Re: Faster of two options for finding keywords in a database
by LanX (Saint) on Feb 17, 2024 at 17:22 UTC
    I don't know the PG features you are using, I can only guess that the fields text and keywordhash are both the same JSON string.

    Using a regex here is not a wise decision, even with proper delimiters (which are dangerously lacking).

    If destructing¹ the hash is fine I'd try delete @kws{@kwlist} (see delete and hash slice) and calculate the difference of scalar keys %kws before and after.

    But - as you already mentioned- I suppose PG has already a built-in hash slice feature you could use for faster execution.

    Cheers Rolf
    (addicted to the Perl Programming Language :)
    see Wikisyntax for the Monastery

    update

    FWIW your use of defined is also error prone, exists it's the way to go.

    Footnotes

    ¹) and if destructing is not ok consider delete local @kws{@kwlist} , DISCLAIMER I've never used it, wasn't even actively aware of it.
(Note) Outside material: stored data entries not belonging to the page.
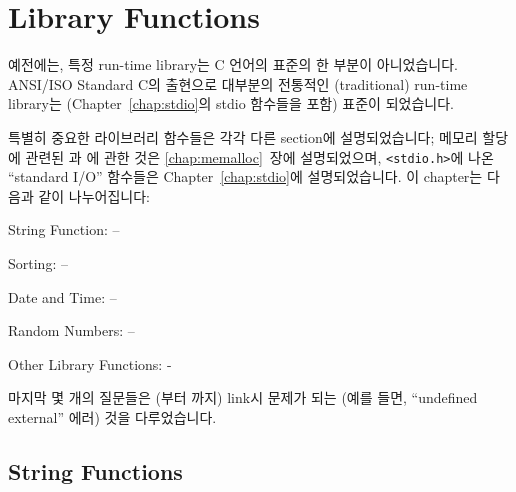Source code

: \chapter{Library Functions}	\label{chap:libfunc}

예전에는, 특정 run-time library는 C 언어의 표준의 한 부분이 아니었습니다.
ANSI/ISO Standard C의 출현으로 대부분의 전통적인 (traditional) run-time
library는 (Chapter~\ref{chap:stdio}의 stdio 함수들을 포함) 표준이 되었습니다.

특별히 중요한 라이브러리 함수들은 각각 다른 section에 설명되었습니다; 메모리
할당에 관련된 과 에 관한 것은 \ref{chap:memalloc}~장에
설명되었으며, \verb+<stdio.h>+에 나온 ``standard I/O'' 함수들은
Chapter~\ref{chap:stdio}에 설명되었습니다.
이 chapter는 다음과 같이 나누어집니다:

\begin{description}
\item String Function: --
\item Sorting: --
\item Date and Time: --
\item Random Numbers: --
\item Other Library Functions: -
\end{description}

마지막 몇 개의 질문들은 (부터 까지) link시 문제가 되는 
(예를 들면, ``undefined external'' 에러) 것을 다루었습니다.

\section{String Functions}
      "FWIW your use of defined is also error prone, exists it's the way to go." More about this, please?
        As soon as undef is used as value, your code will break. Better be safe than sorry.

        Debugger demo:

        DB<2> $h{a}=1 DB<3> $h{b}=undef DB<4> x grep {defined $h{$_}} "a".."d" 0 'a' DB<5> x grep {exists $h{$_}} "a".."d" 0 'a' 1 'b' DB<6>

        Cheers Rolf
        (addicted to the Perl Programming Language :)
        see Wikisyntax for the Monastery

Re: Faster of two options for finding keywords in a database
by erix (Prior) on Feb 19, 2024 at 15:24 UTC

    I'd like to try an exotic postgres SQL query but your question does not contain database specific detail (I mean, a JSONB column, containing a 'hash'? what does that mean?)

    If requirements make it possible to use postgresql JSONB indexing it can be extremely fast.